Work request »
Give again, word for word, every line below from the one that has "during data fetching*" through the one that has "- **Backend**: Fastify + TypeScript", both included, and no others.

Data to process START

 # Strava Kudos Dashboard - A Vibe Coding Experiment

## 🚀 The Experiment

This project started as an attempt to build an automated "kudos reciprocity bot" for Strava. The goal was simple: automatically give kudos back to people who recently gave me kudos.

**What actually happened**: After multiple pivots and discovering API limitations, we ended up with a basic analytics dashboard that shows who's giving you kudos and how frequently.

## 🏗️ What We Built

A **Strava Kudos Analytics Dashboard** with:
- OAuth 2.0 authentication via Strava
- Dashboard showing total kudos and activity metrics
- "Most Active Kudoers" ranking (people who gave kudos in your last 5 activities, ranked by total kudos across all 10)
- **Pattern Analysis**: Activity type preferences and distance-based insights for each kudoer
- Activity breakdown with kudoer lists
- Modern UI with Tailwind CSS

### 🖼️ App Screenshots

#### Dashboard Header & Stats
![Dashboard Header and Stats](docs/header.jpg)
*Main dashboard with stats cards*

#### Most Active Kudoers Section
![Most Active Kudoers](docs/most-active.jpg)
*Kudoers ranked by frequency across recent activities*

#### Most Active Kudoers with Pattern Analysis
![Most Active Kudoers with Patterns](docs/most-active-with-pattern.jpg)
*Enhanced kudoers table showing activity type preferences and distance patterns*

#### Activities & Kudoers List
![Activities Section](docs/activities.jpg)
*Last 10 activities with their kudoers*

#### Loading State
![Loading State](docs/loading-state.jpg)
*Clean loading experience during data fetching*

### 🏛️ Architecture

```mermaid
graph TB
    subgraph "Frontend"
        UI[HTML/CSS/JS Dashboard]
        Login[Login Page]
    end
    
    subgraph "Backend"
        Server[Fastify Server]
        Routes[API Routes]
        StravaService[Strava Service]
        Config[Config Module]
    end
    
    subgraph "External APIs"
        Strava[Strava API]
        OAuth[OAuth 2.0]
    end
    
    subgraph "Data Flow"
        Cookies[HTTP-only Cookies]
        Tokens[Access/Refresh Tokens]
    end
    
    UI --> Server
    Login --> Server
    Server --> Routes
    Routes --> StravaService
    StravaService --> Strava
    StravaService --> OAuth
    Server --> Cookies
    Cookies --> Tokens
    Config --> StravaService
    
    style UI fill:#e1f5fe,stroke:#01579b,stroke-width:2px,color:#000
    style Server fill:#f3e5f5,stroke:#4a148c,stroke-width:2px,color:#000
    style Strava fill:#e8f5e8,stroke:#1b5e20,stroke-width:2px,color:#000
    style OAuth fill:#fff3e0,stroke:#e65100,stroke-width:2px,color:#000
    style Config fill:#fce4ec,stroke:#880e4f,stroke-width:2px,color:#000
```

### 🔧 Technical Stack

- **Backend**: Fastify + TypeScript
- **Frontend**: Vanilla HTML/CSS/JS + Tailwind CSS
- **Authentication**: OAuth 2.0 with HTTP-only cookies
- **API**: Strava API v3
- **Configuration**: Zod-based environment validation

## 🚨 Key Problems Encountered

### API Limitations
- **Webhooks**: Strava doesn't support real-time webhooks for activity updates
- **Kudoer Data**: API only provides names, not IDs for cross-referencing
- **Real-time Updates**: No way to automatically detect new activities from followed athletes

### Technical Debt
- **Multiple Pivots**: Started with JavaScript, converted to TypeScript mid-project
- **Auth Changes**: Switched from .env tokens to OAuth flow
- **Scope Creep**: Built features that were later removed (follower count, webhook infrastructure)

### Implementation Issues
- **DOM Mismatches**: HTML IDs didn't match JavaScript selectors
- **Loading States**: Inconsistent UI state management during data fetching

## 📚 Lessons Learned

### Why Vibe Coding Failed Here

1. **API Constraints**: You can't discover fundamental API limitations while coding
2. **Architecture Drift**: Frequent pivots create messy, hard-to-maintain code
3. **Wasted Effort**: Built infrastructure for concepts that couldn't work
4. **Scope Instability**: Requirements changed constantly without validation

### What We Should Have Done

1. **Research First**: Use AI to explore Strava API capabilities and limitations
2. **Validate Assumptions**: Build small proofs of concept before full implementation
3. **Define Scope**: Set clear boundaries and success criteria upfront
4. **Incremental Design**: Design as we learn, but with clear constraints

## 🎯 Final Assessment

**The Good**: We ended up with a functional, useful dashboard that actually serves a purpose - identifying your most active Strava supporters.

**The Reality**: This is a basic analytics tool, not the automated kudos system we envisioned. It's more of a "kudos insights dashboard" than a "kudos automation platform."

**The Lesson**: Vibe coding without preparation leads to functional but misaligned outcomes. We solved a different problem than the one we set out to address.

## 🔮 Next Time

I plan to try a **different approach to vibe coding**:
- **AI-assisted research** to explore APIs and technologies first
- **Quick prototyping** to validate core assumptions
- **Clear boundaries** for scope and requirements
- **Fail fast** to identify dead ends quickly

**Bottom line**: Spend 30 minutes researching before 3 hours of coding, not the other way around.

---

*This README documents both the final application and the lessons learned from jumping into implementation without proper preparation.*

Data to process END

Your response »
*Clean loading experience during data fetching*

### 🏛️ Architecture

```mermaid
graph TB
    subgraph "Frontend"
        UI[HTML/CSS/JS Dashboard]
        Login[Login Page]
    end
    
    subgraph "Backend"
        Server[Fastify Server]
        Routes[API Routes]
        StravaService[Strava Service]
        Config[Config Module]
    end
    
    subgraph "External APIs"
        Strava[Strava API]
        OAuth[OAuth 2.0]
    end
    
    subgraph "Data Flow"
        Cookies[HTTP-only Cookies]
        Tokens[Access/Refresh Tokens]
    end
    
    UI --> Server
    Login --> Server
    Server --> Routes
    Routes --> StravaService
    StravaService --> Strava
    StravaService --> OAuth
    Server --> Cookies
    Cookies --> Tokens
    Config --> StravaService
    
    style UI fill:#e1f5fe,stroke:#01579b,stroke-width:2px,color:#000
    style Server fill:#f3e5f5,stroke:#4a148c,stroke-width:2px,color:#000
    style Strava fill:#e8f5e8,stroke:#1b5e20,stroke-width:2px,color:#000
    style OAuth fill:#fff3e0,stroke:#e65100,stroke-width:2px,color:#000
    style Config fill:#fce4ec,stroke:#880e4f,stroke-width:2px,color:#000
```

### 🔧 Technical Stack

- **Backend**: Fastify + TypeScript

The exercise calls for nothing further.